Rogers fought back against the lawsuit’s claims. The Capital Gazette continued:

He insisted Thursday that the Cuccinelli campaign’s claims have no merit. He said his firm raised about $300,000 for the PAC to spend on the governor’s race. Of that amount, $10,000 was donated to Cuccinelli’s campaign. He said the PAC, which he controlled, conducted an email campaign on behalf of Cuccinelli but was unable to raise enough money for direct mail or broadcast campaigns.

“I feel like we did everything in our power,” Rogers said. “Had he been a better candidate, I think we could have done better.”

SCG’s Prominence in the Republican World

The firm is highly regarded and frequently used by the RNC. WBAL described the impact SGC has on the GOP:

The firm is touted for pioneering the use of technology in political campaigns, and it represents GOP candidates nationwide. The firm’s website said one of its principles was formerly associated with a firm operated by Paul Manafort, who is the former Trump campaign manager whose business dealings with Russia are under intense scrutiny.

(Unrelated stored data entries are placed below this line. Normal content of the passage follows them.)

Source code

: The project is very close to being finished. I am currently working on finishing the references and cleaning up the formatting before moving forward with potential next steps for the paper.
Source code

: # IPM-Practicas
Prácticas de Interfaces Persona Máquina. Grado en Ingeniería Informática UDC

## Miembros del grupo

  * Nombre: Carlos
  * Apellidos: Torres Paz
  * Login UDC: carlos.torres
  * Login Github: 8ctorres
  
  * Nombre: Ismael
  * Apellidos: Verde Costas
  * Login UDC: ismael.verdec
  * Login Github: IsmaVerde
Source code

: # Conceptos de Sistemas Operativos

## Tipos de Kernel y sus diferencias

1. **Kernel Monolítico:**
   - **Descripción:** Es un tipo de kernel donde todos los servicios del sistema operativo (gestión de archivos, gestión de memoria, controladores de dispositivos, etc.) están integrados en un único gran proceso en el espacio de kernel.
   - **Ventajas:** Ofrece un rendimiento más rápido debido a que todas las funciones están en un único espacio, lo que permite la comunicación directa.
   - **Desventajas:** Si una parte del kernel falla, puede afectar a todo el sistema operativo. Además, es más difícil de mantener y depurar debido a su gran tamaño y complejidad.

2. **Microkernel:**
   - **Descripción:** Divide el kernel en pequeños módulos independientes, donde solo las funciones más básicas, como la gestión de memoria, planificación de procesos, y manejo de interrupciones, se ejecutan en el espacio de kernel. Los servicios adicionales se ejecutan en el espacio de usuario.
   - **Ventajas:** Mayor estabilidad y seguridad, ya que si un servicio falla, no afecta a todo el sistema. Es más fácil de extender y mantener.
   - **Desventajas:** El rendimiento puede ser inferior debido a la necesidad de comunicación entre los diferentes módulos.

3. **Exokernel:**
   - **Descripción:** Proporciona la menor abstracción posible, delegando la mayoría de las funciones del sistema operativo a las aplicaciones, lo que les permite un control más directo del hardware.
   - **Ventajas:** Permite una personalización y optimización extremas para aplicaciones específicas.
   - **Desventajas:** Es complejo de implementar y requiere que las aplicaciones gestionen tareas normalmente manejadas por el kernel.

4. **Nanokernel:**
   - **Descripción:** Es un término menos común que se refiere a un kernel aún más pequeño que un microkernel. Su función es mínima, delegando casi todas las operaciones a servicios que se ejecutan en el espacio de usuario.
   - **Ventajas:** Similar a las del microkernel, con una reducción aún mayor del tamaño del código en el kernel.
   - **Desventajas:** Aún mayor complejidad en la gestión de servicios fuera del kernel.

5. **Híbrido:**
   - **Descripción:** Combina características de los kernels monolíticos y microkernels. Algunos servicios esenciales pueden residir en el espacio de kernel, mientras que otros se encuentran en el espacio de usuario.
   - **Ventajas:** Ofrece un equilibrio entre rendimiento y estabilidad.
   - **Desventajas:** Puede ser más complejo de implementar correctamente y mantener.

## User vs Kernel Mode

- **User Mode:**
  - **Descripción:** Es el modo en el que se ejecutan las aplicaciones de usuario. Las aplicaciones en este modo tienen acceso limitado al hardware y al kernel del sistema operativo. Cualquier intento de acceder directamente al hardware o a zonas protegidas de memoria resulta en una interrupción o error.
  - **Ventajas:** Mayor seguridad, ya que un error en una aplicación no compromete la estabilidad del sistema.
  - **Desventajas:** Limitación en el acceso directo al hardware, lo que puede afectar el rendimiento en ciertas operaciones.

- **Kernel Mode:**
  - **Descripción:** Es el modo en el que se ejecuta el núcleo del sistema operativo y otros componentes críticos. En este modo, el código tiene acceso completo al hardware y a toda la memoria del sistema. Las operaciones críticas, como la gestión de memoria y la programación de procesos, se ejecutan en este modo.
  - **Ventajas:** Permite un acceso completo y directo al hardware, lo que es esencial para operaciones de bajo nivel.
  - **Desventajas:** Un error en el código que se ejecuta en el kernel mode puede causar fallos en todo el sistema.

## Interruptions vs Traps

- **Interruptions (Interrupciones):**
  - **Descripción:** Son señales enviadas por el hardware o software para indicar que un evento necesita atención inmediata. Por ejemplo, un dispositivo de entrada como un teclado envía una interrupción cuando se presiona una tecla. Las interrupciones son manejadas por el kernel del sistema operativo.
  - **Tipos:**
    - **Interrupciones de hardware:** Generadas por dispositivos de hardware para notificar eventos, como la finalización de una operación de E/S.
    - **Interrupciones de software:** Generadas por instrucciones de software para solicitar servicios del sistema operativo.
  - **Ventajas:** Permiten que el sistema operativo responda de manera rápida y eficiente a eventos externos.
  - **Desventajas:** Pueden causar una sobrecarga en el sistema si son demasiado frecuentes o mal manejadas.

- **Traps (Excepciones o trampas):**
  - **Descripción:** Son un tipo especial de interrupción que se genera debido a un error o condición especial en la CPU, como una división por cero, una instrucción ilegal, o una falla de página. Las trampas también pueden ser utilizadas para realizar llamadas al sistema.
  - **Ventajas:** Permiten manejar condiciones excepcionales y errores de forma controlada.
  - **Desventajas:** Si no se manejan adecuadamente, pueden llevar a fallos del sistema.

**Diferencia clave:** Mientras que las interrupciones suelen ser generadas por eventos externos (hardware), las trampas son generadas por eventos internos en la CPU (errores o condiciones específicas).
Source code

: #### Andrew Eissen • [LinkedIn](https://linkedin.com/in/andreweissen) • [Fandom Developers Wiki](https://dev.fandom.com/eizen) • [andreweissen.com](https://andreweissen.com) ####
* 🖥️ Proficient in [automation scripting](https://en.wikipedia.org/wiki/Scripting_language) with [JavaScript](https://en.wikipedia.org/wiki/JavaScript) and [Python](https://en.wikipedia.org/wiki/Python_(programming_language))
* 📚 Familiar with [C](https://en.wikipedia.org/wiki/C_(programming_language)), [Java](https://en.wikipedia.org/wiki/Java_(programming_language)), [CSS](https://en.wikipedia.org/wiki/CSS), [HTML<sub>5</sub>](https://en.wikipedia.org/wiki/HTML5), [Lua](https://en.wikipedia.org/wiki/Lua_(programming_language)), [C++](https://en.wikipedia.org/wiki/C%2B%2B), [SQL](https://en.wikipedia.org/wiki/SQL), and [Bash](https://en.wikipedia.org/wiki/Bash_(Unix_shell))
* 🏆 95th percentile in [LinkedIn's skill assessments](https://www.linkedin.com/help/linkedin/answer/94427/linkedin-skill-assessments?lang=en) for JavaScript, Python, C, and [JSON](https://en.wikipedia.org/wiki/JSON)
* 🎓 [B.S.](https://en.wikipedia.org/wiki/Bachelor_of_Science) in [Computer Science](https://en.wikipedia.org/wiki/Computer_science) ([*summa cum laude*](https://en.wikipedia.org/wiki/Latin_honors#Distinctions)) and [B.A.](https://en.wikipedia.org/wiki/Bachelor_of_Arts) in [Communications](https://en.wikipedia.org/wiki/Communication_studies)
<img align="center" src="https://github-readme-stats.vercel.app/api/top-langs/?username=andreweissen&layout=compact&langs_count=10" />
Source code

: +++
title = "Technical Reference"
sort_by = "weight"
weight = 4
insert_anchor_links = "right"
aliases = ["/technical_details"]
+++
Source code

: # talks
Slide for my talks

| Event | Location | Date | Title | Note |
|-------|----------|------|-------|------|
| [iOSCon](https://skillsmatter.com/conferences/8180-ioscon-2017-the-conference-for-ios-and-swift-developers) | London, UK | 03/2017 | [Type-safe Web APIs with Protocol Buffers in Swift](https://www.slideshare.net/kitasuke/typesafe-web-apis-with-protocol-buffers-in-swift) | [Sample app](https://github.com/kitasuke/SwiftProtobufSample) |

Strategic Campaign Group’s national clients include the Tea Party and the Conservative Majority Fund. The local client lists include Maryland state House Minority Leader Nic Kipke, and Delegate Pat McDonough used the firm while running for Congress. According to McDonough, the company did work for Gov. Larry Hogan and the GOP caucus.

The Fallout

Rogers also said the investigation was not looking into Maryland politicians. From The Baltimore Sun:

Rogers said the investigation did not involve Maryland politics and insisted his firm had done nothing wrong, but said he would release clients from their contracts if desired.

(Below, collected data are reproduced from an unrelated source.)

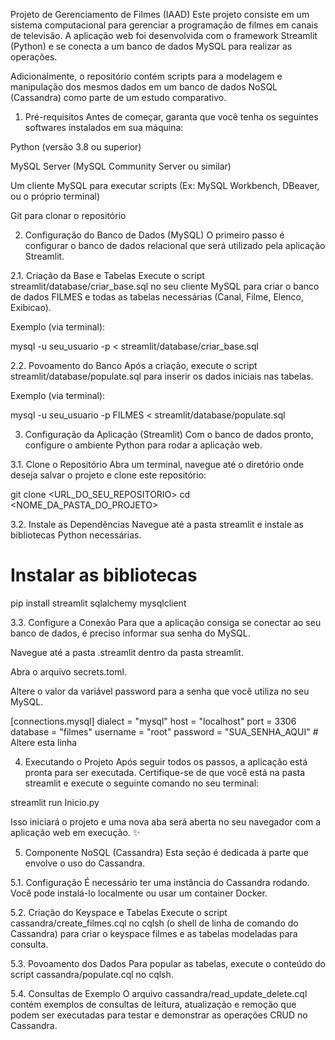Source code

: Projeto de Gerenciamento de Filmes (IAAD)
Este projeto consiste em um sistema computacional para gerenciar a programação de filmes em canais de televisão. A aplicação web foi desenvolvida com o framework Streamlit (Python) e se conecta a um banco de dados MySQL para realizar as operações.

Adicionalmente, o repositório contém scripts para a modelagem e manipulação dos mesmos dados em um banco de dados NoSQL (Cassandra) como parte de um estudo comparativo.

1. Pré-requisitos
   Antes de começar, garanta que você tenha os seguintes softwares instalados em sua máquina:

Python (versão 3.8 ou superior)

MySQL Server (MySQL Community Server ou similar)

Um cliente MySQL para executar scripts (Ex: MySQL Workbench, DBeaver, ou o próprio terminal)

Git para clonar o repositório

2. Configuração do Banco de Dados (MySQL)
   O primeiro passo é configurar o banco de dados relacional que será utilizado pela aplicação Streamlit.

2.1. Criação da Base e Tabelas
Execute o script streamlit/database/criar_base.sql no seu cliente MySQL para criar o banco de dados FILMES e todas as tabelas necessárias (Canal, Filme, Elenco, Exibicao).

Exemplo (via terminal):

mysql -u seu_usuario -p < streamlit/database/criar_base.sql

2.2. Povoamento do Banco
Após a criação, execute o script streamlit/database/populate.sql para inserir os dados iniciais nas tabelas.

Exemplo (via terminal):

mysql -u seu_usuario -p FILMES < streamlit/database/populate.sql

3. Configuração da Aplicação (Streamlit)
   Com o banco de dados pronto, configure o ambiente Python para rodar a aplicação web.

3.1. Clone o Repositório
Abra um terminal, navegue até o diretório onde deseja salvar o projeto e clone este repositório:

git clone <URL_DO_SEU_REPOSITORIO>
cd <NOME_DA_PASTA_DO_PROJETO>

3.2. Instale as Dependências
Navegue até a pasta streamlit e instale as bibliotecas Python necessárias.

# Instalar as bibliotecas

pip install streamlit sqlalchemy mysqlclient

3.3. Configure a Conexão
Para que a aplicação consiga se conectar ao seu banco de dados, é preciso informar sua senha do MySQL.

Navegue até a pasta .streamlit dentro da pasta streamlit.

Abra o arquivo secrets.toml.

Altere o valor da variável password para a senha que você utiliza no seu MySQL.

[connections.mysql]
dialect = "mysql"
host = "localhost"
port = 3306
database = "filmes"
username = "root"
password = "SUA_SENHA_AQUI" # Altere esta linha

4. Executando o Projeto
   Após seguir todos os passos, a aplicação está pronta para ser executada. Certifique-se de que você está na pasta streamlit e execute o seguinte comando no seu terminal:

streamlit run Inicio.py

Isso iniciará o projeto e uma nova aba será aberta no seu navegador com a aplicação web em execução. ✨

5. Componente NoSQL (Cassandra)
   Esta seção é dedicada à parte que envolve o uso do Cassandra.

5.1. Configuração
É necessário ter uma instância do Cassandra rodando. Você pode instalá-lo localmente ou usar um container Docker.

5.2. Criação do Keyspace e Tabelas
Execute o script cassandra/create_filmes.cql no cqlsh (o shell de linha de comando do Cassandra) para criar o keyspace filmes e as tabelas modeladas para consulta.

5.3. Povoamento dos Dados
Para popular as tabelas, execute o conteúdo do script cassandra/populate.cql no cqlsh.

5.4. Consultas de Exemplo
O arquivo cassandra/read_update_delete.cql contém exemplos de consultas de leitura, atualização e remoção que podem ser executadas para testar e demonstrar as operações CRUD no Cassandra.
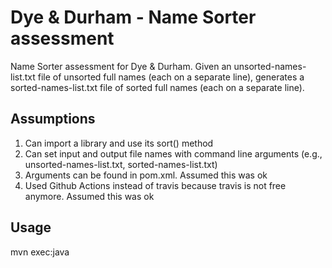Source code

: # Dye & Durham - Name Sorter assessment

Name Sorter assessment for Dye & Durham. Given an unsorted-names-list.txt file of unsorted full names (each on a separate line), generates a sorted-names-list.txt file of sorted full names (each on a separate line).

## Assumptions

1. Can import a library and use its sort() method
2. Can set input and output file names with command line arguments (e.g., unsorted-names-list.txt, sorted-names-list.txt)
3. Arguments can be found in pom.xml. Assumed this was ok
4. Used Github Actions instead of travis because travis is not free anymore. Assumed this was ok

## Usage
mvn exec:java
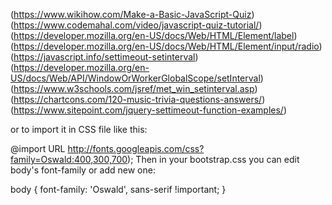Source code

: (https://www.wikihow.com/Make-a-Basic-JavaScript-Quiz)
(https://www.codemahal.com/video/javascript-quiz-tutorial/)
(https://developer.mozilla.org/en-US/docs/Web/HTML/Element/label)
(https://developer.mozilla.org/en-US/docs/Web/HTML/Element/input/radio)
(https://javascript.info/settimeout-setinterval)
(https://developer.mozilla.org/en-US/docs/Web/API/WindowOrWorkerGlobalScope/setInterval)
(https://www.w3schools.com/jsref/met_win_setinterval.asp)
(https://chartcons.com/120-music-trivia-questions-answers/)
(https://www.sitepoint.com/jquery-settimeout-function-examples/)


or to import it in CSS file like this:

@import URL http://fonts.googleapis.com/css?family=Oswald:400,300,700);
Then in your bootstrap.css you can edit body's font-family or add new one:

body {
  font-family: 'Oswald', sans-serif !important;
}
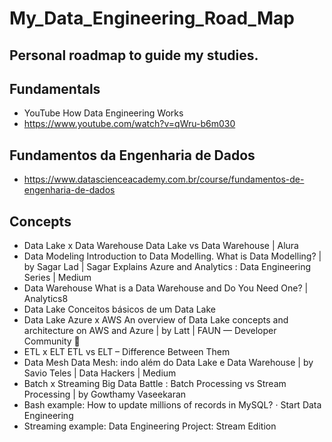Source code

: # My_Data_Engineering_Road_Map
## Personal roadmap to guide my studies.
## Fundamentals
- YouTube How Data Engineering Works 
- https://www.youtube.com/watch?v=qWru-b6m030 
## Fundamentos da Engenharia de Dados 
- https://www.datascienceacademy.com.br/course/fundamentos-de-engenharia-de-dados
## Concepts 
- Data Lake x Data Warehouse Data Lake vs Data Warehouse | Alura
- Data Modeling Introduction to Data Modelling. What is Data Modelling? | by Sagar Lad | Sagar Explains Azure and Analytics : Data Engineering Series | Medium
- Data Warehouse What is a Data Warehouse and Do You Need One? | Analytics8
- Data Lake Conceitos básicos de um Data Lake
- Data Lake Azure x AWS An overview of Data Lake concepts and architecture on AWS and Azure | by Latt | FAUN — Developer Community 🐾
- ETL x ELT ETL vs ELT – Difference Between Them
- Data Mesh Data Mesh: indo além do Data Lake e Data Warehouse | by Savio Teles | Data Hackers | Medium
- Batch x Streaming Big Data Battle : Batch Processing vs Stream Processing | by Gowthamy Vaseekaran
- Bash example:  How to update millions of records in MySQL? · Start Data Engineering
- Streaming example: Data Engineering Project: Stream Edition
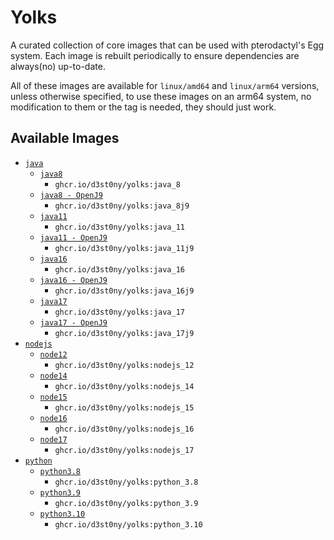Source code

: # Yolks

A curated collection of core images that can be used with pterodactyl's Egg system. Each image is rebuilt
periodically to ensure dependencies are always(no) up-to-date.

All of these images are available for `linux/amd64` and `linux/arm64` versions, unless otherwise specified, to use
these images on an arm64 system, no modification to them or the tag is needed, they should just work.

## Available Images

* [`java`](https://github.com/d3st0ny/yolks/tree/master/java)
  * [`java8`](https://github.com/d3st0ny/yolks/tree/master/java/8)
    * `ghcr.io/d3st0ny/yolks:java_8`
  * [`java8 - OpenJ9`](https://github.com/d3st0ny/yolks/tree/master/java/8j9)
    * `ghcr.io/d3st0ny/yolks:java_8j9`
  * [`java11`](https://github.com/d3st0ny/yolks/tree/master/java/11)
    * `ghcr.io/d3st0ny/yolks:java_11`
  * [`java11 - OpenJ9`](https://github.com/d3st0ny/yolks/tree/master/java/11j9)
    * `ghcr.io/d3st0ny/yolks:java_11j9`
  * [`java16`](https://github.com/d3st0ny/yolks/tree/master/java/16)
    * `ghcr.io/d3st0ny/yolks:java_16`
  * [`java16 - OpenJ9`](https://github.com/d3st0ny/yolks/tree/master/java/16j9)
    * `ghcr.io/d3st0ny/yolks:java_16j9`
  * [`java17`](https://github.com/d3st0ny/yolks/tree/master/java/17)
    * `ghcr.io/d3st0ny/yolks:java_17`
  * [`java17 - OpenJ9`](https://github.com/d3st0ny/yolks/tree/master/java/17j9)
    * `ghcr.io/d3st0ny/yolks:java_17j9`
* [`nodejs`](https://github.com/d3st0ny/yolks/tree/master/nodejs)
  * [`node12`](https://github.com/d3st0ny/yolks/tree/master/nodejs/12)
    * `ghcr.io/d3st0ny/yolks:nodejs_12`
  * [`node14`](https://github.com/d3st0ny/yolks/tree/master/nodejs/14)
    * `ghcr.io/d3st0ny/yolks:nodejs_14`
  * [`node15`](https://github.com/d3st0ny/yolks/tree/master/nodejs/15)
    * `ghcr.io/d3st0ny/yolks:nodejs_15`
  * [`node16`](https://github.com/d3st0ny/yolks/tree/master/nodejs/16)
    * `ghcr.io/d3st0ny/yolks:nodejs_16`
  * [`node17`](https://github.com/d3st0ny/yolks/tree/master/nodejs/17)
    * `ghcr.io/d3st0ny/yolks:nodejs_17`
* [`python`](https://github.com/d3st0ny/yolks/tree/master/python)
  * [`python3.8`](https://github.com/d3st0ny/yolks/tree/master/python/3.8)
    * `ghcr.io/d3st0ny/yolks:python_3.8`
  * [`python3.9`](https://github.com/d3st0ny/yolks/tree/master/python/3.9)
    * `ghcr.io/d3st0ny/yolks:python_3.9`
  * [`python3.10`](https://github.com/d3st0ny/yolks/tree/master/python/3.10)
    * `ghcr.io/d3st0ny/yolks:python_3.10`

Maryland Republicans quickly distanced themselves from the firm.

Both Senate Minority Leader J.B. Jennings, of Baltimore County, and House Minority Leader Nic Kipke, of Anne Arundel County, said their committees will not use the firm again until its legal issues are resolved.

They confirmed that campaign committees for GOP senators and delegates had hired the firm to raise money and do other work before the 2017 session.

“I’m shocked by what has come to light today and we will not be working with them on any new projects until the legal process is completed and they are cleared,” Kipke said a few hours after the raid.